Social enterprise is a term to denote a variety of organizations ranging from cooperatives, innovative non-profits, entrepreneurial ventures with a social mission, to profit oriented social businesses (Dacin et al. 2010) For the purpose of this article, social enterprises are defined as organizations pursuing an explicit social mission through business-inspired earned-income strategies. The field of social entrepreneurship research has been dominated by conceptual discussions, practitioner based accounts and research studies adopting qualitative approaches. However, a quantitative scale for measuring the components of the construct of social enterprise has not been developed. Through this paper, we aim to extend the typology discussion (Zahra et al. 2009; Young & Lecy 2013; Borzaga & Defourny 2001; Defourny & Nyssens 2008; Kerlin 2009) by exploring the various components of social enterprise concept. Hence our research question deals with how to develop a measurement scale for social enterprises?

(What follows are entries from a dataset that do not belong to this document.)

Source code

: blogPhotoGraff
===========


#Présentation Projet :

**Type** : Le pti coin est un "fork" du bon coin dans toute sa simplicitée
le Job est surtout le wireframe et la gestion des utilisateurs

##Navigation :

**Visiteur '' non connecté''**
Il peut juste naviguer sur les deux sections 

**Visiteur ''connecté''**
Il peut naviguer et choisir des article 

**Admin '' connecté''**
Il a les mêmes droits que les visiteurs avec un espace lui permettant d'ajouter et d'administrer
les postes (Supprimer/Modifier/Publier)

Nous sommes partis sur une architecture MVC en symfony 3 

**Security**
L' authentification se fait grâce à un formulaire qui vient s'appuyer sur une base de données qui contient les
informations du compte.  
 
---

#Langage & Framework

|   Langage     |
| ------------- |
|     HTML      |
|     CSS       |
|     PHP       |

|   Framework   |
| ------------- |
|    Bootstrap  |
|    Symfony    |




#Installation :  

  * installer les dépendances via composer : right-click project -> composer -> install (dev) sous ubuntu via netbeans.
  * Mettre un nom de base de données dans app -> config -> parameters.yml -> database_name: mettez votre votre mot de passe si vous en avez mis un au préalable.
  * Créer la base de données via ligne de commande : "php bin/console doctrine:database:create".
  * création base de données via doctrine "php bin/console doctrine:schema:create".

We present three components of social enterprise namely income generation & distribution, social innovation, and governance derived from existing literature. The first component has three sub elements which include earned income strategies to create revenue, minimum amount of paid work (Defourny & Nyssens 2010) and restriction related to profit distribution (Yunus et al., 2010).Social innovation component make the enterprises take a Schumpeterian view(1934) resulting in the generation of disequilibria in market and non-market environments through the discovery of opportunities to create social benefits (Hockerts 2010). The governance component focuses on the importance of stakeholders in a social enterprise (Yunus et al. 2010) who are beneficiaries , employees and investors in the organization (Low, 2006). This component has been emphasized in the EMES social enterprise approach.
An online survey was sent to the email addresses of management teams of 348 Danish, 337 Swedish and 241 Finnish social enterprises. The exploratory data analysis was conducted using the Finnish and Swedish samples to reveal the latent variables of the social enterprise construct and the confirmatory factor analysis was conducted for validation of the model using the Danish sample.
Through this paper, we presented a psychometric measurement for the social enterprise construct. We identified the 19 items scale with latent variables of creation of market disequilibria, open sharing of knowledge, earned income generation, limited profit distribution, employee compensation and autonomy in operation. In addition to allowing scholars to study variations in social enterprise configurations, we also want to encourage more quantitative work regarding the antecedents of the different organizational types, and the question how they differ in terms of economic, social and environmental effectiveness.